* _Problem_: Quote exactly, and only, the lines of the material below from the line with "Let $X$ be a" through the line with "on $C(X,Y)$ relatively.".

*** Opening of Data provided ***

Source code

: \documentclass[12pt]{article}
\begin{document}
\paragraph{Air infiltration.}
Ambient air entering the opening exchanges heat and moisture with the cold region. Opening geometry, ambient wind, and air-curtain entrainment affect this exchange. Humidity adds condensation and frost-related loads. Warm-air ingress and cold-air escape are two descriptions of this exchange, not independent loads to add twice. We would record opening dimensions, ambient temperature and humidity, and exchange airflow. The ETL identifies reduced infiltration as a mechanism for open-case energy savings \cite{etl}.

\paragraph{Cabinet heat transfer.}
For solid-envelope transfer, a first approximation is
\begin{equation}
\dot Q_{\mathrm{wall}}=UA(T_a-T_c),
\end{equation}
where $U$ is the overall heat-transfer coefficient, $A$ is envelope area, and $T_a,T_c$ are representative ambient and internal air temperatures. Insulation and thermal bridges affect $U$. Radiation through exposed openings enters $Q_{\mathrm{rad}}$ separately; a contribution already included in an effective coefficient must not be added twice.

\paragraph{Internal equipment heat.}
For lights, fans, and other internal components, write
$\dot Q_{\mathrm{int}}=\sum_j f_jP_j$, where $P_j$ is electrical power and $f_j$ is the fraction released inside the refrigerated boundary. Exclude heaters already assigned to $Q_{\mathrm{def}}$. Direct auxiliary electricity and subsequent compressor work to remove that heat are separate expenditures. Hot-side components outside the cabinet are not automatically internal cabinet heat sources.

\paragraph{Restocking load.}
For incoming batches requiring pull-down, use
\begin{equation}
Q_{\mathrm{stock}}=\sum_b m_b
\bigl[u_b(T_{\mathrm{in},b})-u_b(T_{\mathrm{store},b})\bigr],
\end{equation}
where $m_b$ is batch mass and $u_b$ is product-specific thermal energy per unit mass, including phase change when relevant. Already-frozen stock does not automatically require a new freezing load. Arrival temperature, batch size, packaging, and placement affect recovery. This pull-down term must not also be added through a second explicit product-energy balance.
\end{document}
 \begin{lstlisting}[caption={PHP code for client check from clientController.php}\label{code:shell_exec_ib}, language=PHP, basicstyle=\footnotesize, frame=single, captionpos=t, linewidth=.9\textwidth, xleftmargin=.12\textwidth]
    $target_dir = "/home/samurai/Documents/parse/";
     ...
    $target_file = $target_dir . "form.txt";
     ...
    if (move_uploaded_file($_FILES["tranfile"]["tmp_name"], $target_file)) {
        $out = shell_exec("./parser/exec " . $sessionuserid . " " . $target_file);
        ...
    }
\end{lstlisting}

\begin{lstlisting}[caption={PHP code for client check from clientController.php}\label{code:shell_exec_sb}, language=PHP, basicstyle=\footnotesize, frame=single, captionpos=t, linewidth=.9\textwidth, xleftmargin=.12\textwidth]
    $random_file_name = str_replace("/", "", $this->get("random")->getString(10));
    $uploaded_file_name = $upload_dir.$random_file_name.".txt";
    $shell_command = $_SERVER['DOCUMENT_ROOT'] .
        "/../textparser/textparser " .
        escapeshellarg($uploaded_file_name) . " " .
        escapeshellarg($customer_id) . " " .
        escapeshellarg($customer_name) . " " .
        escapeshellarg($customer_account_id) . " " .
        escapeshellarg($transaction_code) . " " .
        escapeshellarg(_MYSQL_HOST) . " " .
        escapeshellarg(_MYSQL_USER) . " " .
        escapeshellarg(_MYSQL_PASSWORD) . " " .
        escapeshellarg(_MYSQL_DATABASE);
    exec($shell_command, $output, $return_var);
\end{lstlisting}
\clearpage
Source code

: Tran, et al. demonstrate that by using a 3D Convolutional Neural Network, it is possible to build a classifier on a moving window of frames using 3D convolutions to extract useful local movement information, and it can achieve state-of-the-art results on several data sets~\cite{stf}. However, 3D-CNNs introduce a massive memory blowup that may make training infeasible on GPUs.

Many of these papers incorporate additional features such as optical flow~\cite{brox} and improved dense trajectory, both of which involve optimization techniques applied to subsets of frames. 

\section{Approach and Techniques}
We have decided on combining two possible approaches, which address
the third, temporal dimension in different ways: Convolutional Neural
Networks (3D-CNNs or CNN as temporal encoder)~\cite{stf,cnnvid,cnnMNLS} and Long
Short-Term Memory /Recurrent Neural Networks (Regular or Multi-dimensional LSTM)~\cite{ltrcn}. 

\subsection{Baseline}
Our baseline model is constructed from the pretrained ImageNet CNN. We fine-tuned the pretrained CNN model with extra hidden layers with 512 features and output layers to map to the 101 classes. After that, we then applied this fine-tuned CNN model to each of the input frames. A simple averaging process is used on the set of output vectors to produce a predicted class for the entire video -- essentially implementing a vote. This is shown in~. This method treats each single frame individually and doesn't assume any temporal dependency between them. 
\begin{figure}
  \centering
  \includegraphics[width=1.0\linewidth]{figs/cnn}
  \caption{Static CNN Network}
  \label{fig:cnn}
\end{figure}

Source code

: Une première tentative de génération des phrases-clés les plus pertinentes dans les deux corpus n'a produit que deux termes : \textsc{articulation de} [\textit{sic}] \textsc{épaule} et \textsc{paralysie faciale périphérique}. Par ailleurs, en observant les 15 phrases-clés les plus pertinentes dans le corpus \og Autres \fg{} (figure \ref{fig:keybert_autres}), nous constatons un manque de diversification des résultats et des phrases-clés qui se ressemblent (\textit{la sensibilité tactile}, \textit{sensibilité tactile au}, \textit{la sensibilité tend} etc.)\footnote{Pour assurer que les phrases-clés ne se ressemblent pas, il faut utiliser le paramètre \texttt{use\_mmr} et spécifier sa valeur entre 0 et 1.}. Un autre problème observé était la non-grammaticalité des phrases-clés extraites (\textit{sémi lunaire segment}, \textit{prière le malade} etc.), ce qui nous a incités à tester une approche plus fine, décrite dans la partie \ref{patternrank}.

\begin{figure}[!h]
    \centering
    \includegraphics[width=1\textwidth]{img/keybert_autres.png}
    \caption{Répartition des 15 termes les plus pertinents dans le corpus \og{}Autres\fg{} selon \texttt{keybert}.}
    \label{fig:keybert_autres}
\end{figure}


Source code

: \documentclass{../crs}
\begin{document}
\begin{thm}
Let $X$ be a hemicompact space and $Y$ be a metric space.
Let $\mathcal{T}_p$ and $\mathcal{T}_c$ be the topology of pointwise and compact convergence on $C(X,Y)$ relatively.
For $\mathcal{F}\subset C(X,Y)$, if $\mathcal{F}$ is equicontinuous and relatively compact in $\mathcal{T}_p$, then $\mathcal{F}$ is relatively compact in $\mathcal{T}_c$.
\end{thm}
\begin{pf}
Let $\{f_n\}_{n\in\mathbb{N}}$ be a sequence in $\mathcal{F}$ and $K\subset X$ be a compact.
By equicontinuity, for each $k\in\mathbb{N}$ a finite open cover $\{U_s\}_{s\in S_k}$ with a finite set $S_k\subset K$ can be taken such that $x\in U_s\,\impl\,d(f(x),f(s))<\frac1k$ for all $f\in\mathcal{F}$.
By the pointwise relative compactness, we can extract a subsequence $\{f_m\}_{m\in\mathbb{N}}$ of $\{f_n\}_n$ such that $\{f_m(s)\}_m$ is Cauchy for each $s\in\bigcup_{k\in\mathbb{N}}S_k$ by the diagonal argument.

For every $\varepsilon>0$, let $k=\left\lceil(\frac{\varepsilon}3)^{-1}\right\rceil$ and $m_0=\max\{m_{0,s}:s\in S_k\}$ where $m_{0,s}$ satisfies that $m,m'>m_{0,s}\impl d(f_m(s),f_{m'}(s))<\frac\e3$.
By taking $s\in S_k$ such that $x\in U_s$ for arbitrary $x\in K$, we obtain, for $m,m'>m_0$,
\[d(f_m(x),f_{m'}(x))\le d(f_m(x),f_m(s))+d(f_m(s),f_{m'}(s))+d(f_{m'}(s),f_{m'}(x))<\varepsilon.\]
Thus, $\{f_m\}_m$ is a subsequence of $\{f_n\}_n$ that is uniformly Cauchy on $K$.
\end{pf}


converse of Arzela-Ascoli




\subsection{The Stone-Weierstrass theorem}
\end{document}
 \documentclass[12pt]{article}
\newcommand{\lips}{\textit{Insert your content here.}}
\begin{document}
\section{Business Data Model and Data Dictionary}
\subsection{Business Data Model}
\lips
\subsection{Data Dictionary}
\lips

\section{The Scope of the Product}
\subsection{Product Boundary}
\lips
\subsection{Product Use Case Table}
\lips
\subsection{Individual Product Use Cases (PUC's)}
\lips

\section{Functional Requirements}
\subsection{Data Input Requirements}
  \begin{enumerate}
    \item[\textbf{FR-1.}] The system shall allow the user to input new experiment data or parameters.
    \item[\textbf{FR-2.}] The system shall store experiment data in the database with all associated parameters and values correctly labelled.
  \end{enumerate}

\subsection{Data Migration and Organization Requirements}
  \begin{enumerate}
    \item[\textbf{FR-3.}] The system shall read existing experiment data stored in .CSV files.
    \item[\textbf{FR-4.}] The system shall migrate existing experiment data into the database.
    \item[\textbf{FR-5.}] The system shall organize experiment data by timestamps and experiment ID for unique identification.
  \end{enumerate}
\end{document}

*** Close of Data provided ***

* _Task result_:
Let $X$ be a hemicompact space and $Y$ be a metric space.
Let $\mathcal{T}_p$ and $\mathcal{T}_c$ be the topology of pointwise and compact convergence on $C(X,Y)$ relatively.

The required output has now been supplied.